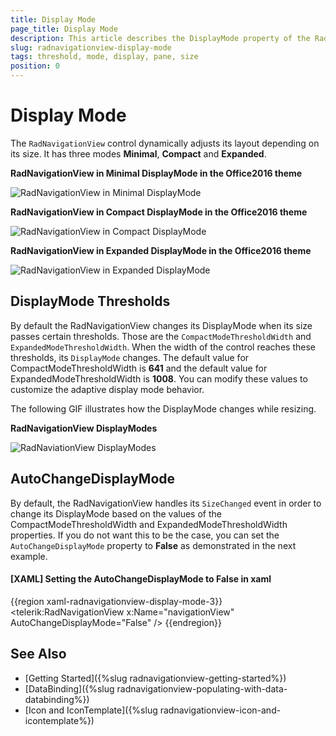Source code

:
 ```yaml
---
title: Display Mode
page_title: Display Mode
description: This article describes the DisplayMode property of the RadNavigationView and how you can control the layout adjustment.
slug: radnavigationview-display-mode
tags: threshold, mode, display, pane, size
position: 0
---
```


# Display Mode

The `RadNavigationView` control dynamically adjusts its layout depending on its size. It has three modes __Minimal__, __Compact__ and __Expanded__. 

__RadNavigationView in Minimal DisplayMode in the Office2016 theme__

![RadNavigationView in Minimal DisplayMode](images/NavigationView_DisplayMode_Minimal.png)

__RadNavigationView in Compact DisplayMode in the Office2016 theme__

![RadNavigationView in Compact DisplayMode](images/NavigationView_DisplayMode_Compact.png)

__RadNavigationView in Expanded DisplayMode in the Office2016 theme__

![RadNavigationView in Expanded DisplayMode](images/NavigationView_DisplayMode_Expanded.png)

## DisplayMode Thresholds

By default the RadNavigationView changes its DisplayMode when its size passes certain thresholds. Those are the `CompactModeThresholdWidth` and `ExpandedModeThresholdWidth`.  When the width of the control reaches these thresholds, its `DisplayMode` changes. The default value for CompactModeThresholdWidth is __641__ and the default value for  ExpandedModeThresholdWidth is __1008__. You can modify these values to customize the adaptive display mode behavior. 

The following GIF illustrates how the DisplayMode changes while resizing.

__RadNavigationView DisplayModes__

![RadNaviationView DisplayModes](images/RadNavigationView_DisplayModes_Resizing.gif)

## AutoChangeDisplayMode

By default, the RadNavigationView handles its `SizeChanged` event in order to change its DisplayMode based on the values of the CompactModeThresholdWidth and ExpandedModeThresholdWidth properties. If you do not want this to be the case, you can set the `AutoChangeDisplayMode` property to __False__ as demonstrated in the next example.

#### __[XAML] Setting the AutoChangeDisplayMode to False in xaml__
{{region xaml-radnavigationview-display-mode-3}}
    <telerik:RadNavigationView x:Name="navigationView" AutoChangeDisplayMode="False" />
{{endregion}}

## See Also

* [Getting Started]({%slug radnavigationview-getting-started%})
* [DataBinding]({%slug radnavigationview-populating-with-data-databinding%})
* [Icon and IconTemplate]({%slug radnavigationview-icon-and-icontemplate%})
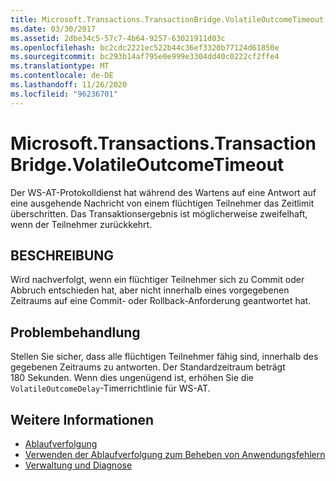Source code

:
 ```yaml
---
title: Microsoft.Transactions.TransactionBridge.VolatileOutcomeTimeout
ms.date: 03/30/2017
ms.assetid: 2dbe34c5-57c7-4b64-9257-63021911d03c
ms.openlocfilehash: bc2cdc2221ec522b44c36ef3320b77124d61850e
ms.sourcegitcommit: bc293b14af795e0e999e3304dd40c0222cf2ffe4
ms.translationtype: MT
ms.contentlocale: de-DE
ms.lasthandoff: 11/26/2020
ms.locfileid: "96236701"
---
```

# <a name="microsofttransactionstransactionbridgevolatileoutcometimeout"></a>Microsoft.Transactions.TransactionBridge.VolatileOutcomeTimeout

Der WS-AT-Protokolldienst hat während des Wartens auf eine Antwort auf eine ausgehende Nachricht von einem flüchtigen Teilnehmer das Zeitlimit überschritten. Das Transaktionsergebnis ist möglicherweise zweifelhaft, wenn der Teilnehmer zurückkehrt.  
  
## <a name="description"></a>BESCHREIBUNG  

 Wird nachverfolgt, wenn ein flüchtiger Teilnehmer sich zu Commit oder Abbruch entschieden hat, aber nicht innerhalb eines vorgegebenen Zeitraums auf eine Commit- oder Rollback-Anforderung geantwortet hat.  
  
## <a name="troubleshooting"></a>Problembehandlung  

 Stellen Sie sicher, dass alle flüchtigen Teilnehmer fähig sind, innerhalb des gegebenen Zeitraums zu antworten. Der Standardzeitraum beträgt 180 Sekunden.  Wenn dies ungenügend ist, erhöhen Sie die `VolatileOutcomeDelay`-Timerrichtlinie für WS-AT.  
  
## <a name="see-also"></a>Weitere Informationen

- [Ablaufverfolgung](index.md)
- [Verwenden der Ablaufverfolgung zum Beheben von Anwendungsfehlern](using-tracing-to-troubleshoot-your-application.md)
- [Verwaltung und Diagnose](../index.md)
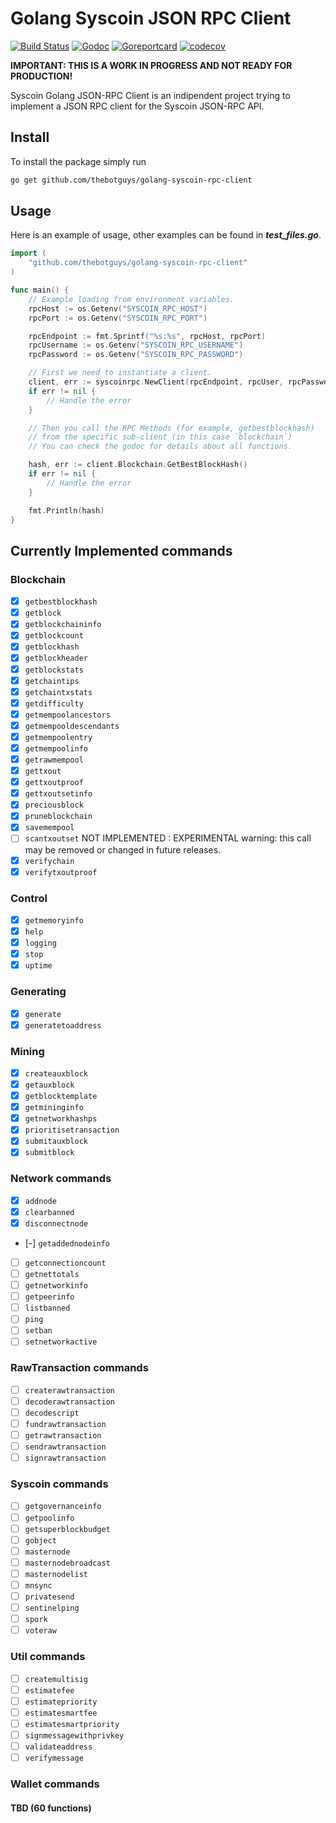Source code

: # Golang Syscoin JSON RPC Client

[![Build Status](https://travis-ci.org/thebotguys/golang-syscoin-rpc-client.svg?branch=master)](https://travis-ci.org/thebotguys/golang-syscoin-rpc-client)
[![Godoc](https://godoc.org/thebotguys/golang-syscoin-rpc-client?status.svg)](https://godoc.org/thebotguys/golang-syscoin-rpc-client)
[![Goreportcard](https://goreportcard.com/badge/github.com/thebotguys/golang-syscoin-rpc-client)](https://goreportcard.com/report/github.com/thebotguys/golang-syscoin-rpc-client)
[![codecov](https://codecov.io/gh/thebotguys/golang-syscoin-rpc-client/branch/master/graph/badge.svg)](https://codecov.io/gh/thebotguys/golang-syscoin-rpc-client)

**IMPORTANT: THIS IS A WORK IN PROGRESS AND NOT READY FOR PRODUCTION!**

Syscoin Golang JSON-RPC Client is an indipendent project trying to implement a JSON RPC client for the Syscoin JSON-RPC API.

## Install

To install the package simply run

``` bash
go get github.com/thebotguys/golang-syscoin-rpc-client
```

## Usage

Here is an example of usage, other examples can be found in ***test_files.go***.

``` go
import (
    "github.com/thebotguys/golang-syscoin-rpc-client"
)

func main() {
    // Example loading from environment variables.
    rpcHost := os.Getenv("SYSCOIN_RPC_HOST")
    rpcPort := os.Getenv("SYSCOIN_RPC_PORT")

    rpcEndpoint := fmt.Sprintf("%s:%s", rpcHost, rpcPort)
    rpcUsername := os.Getenv("SYSCOIN_RPC_USERNAME")
    rpcPassword := os.Getenv("SYSCOIN_RPC_PASSWORD")

    // First we need to instantiate a client.
    client, err := syscoinrpc.NewClient(rpcEndpoint, rpcUser, rpcPassword)
    if err != nil {
        // Handle the error
    }

    // Then you call the RPC Methods (for example, getbestblockhash)
    // from the specific sub-client (in this case `blockchain`)
    // You can check the godoc for details about all functions.

    hash, err := client.Blockchain.GetBestBlockHash()
    if err != nil {
        // Handle the error
    }

    fmt.Println(hash)
}
```

## Currently Implemented commands

### Blockchain

- [x] `getbestblockhash`
- [x] `getblock`
- [x] `getblockchaininfo`
- [x] `getblockcount`
- [x] `getblockhash`
- [x] `getblockheader`
- [x] `getblockstats`
- [x] `getchaintips`
- [x] `getchaintxstats`
- [x] `getdifficulty`
- [x] `getmempoolancestors`
- [x] `getmempooldescendants`
- [x] `getmempoolentry`
- [x] `getmempoolinfo`
- [x] `getrawmempool`
- [x] `gettxout`
- [x] `gettxoutproof`
- [x] `gettxoutsetinfo`
- [x] `preciousblock`
- [x] `pruneblockchain`
- [x] `savemempool`
- [ ] `scantxoutset` NOT IMPLEMENTED : EXPERIMENTAL warning: this call may be removed or changed in future releases.
- [x] `verifychain`
- [x] `verifytxoutproof`

### Control

- [x] `getmemoryinfo`
- [x] `help`
- [x] `logging`
- [x] `stop`
- [x] `uptime`

### Generating

- [x] `generate`
- [x] `generatetoaddress`

### Mining

- [x] `createauxblock`
- [x] `getauxblock`
- [x] `getblocktemplate`
- [x] `getmininginfo`
- [x] `getnetworkhashps`
- [x] `prioritisetransaction`
- [x] `submitauxblock`
- [x] `submitblock`

### Network commands

- [x] `addnode`
- [x] `clearbanned`
- [x] `disconnectnode`
- [-] `getaddednodeinfo`
- [ ] `getconnectioncount`
- [ ] `getnettotals`
- [ ] `getnetworkinfo`
- [ ] `getpeerinfo`
- [ ] `listbanned`
- [ ] `ping`
- [ ] `setban`
- [ ] `setnetworkactive`

### RawTransaction commands

- [ ] `createrawtransaction`
- [ ] `decoderawtransaction`
- [ ] `decodescript`
- [ ] `fundrawtransaction`
- [ ] `getrawtransaction`
- [ ] `sendrawtransaction`
- [ ] `signrawtransaction`

### Syscoin commands

- [ ] `getgovernanceinfo`
- [ ] `getpoolinfo`
- [ ] `getsuperblockbudget`
- [ ] `gobject`
- [ ] `masternode`
- [ ] `masternodebroadcast`
- [ ] `masternodelist`
- [ ] `mnsync`
- [ ] `privatesend`
- [ ] `sentinelping`
- [ ] `spork`
- [ ] `voteraw`

### Util commands

- [ ] `createmultisig`
- [ ] `estimatefee`
- [ ] `estimatepriority`
- [ ] `estimatesmartfee`
- [ ] `estimatesmartpriority`
- [ ] `signmessagewithprivkey`
- [ ] `validateaddress`
- [ ] `verifymessage`

### Wallet commands

#### TBD (60 functions)
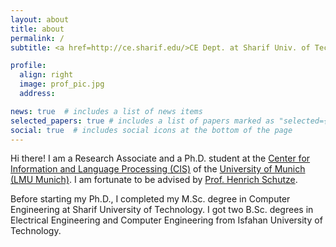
 ```yaml
---
layout: about
title: about
permalink: /
subtitle: <a href=http://ce.sharif.edu/>CE Dept. at Sharif Univ. of Tech.</a>, Tehran, Iran.

profile:
  align: right
  image: prof_pic.jpg
  address:

news: true  # includes a list of news items
selected_papers: true # includes a list of papers marked as "selected={true}"
social: true  # includes social icons at the bottom of the page
---
```



Hi there! I am a Research Associate and a Ph.D. student at the [Center for Information and Language Processing (CIS)](https://www.cis.lmu.de/) of the [University of Munich (LMU Munich)](https://www.lmu.de/de/index.html). I am fortunate to be advised by [Prof. Henrich Schutze](https://www.cis.uni-muenchen.de/schuetze/).

Before starting my Ph.D., I completed my M.Sc. degree in Computer Engineering at Sharif University of Technology. I got two B.Sc. degrees in Electrical Engineering and Computer Engineering from Isfahan University of Technology.
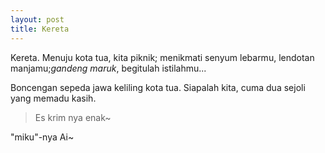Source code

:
```yaml
---
layout: post
title: Kereta
---
```


Kereta. Menuju kota tua, kita piknik; menikmati senyum lebarmu, lendotan manjamu;*gandeng maruk*, begitulah istilahmu...

Boncengan sepeda jawa keliling kota tua. Siapalah kita, cuma dua sejoli yang memadu kasih.

> Es krim nya enak~

"miku"-nya Ai~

What is needed: Lines that hold the word "innerhalb" are the ones to copy from the entries above.

Task answer:
 Wird nachverfolgt, wenn ein flüchtiger Teilnehmer sich zu Commit oder Abbruch entschieden hat, aber nicht innerhalb eines vorgegebenen Zeitraums auf eine Commit- oder Rollback-Anforderung geantwortet hat.  
 Stellen Sie sicher, dass alle flüchtigen Teilnehmer fähig sind, innerhalb des gegebenen Zeitraums zu antworten. Der Standardzeitraum beträgt 180 Sekunden.  Wenn dies ungenügend ist, erhöhen Sie die `VolatileOutcomeDelay`-Timerrichtlinie für WS-AT.  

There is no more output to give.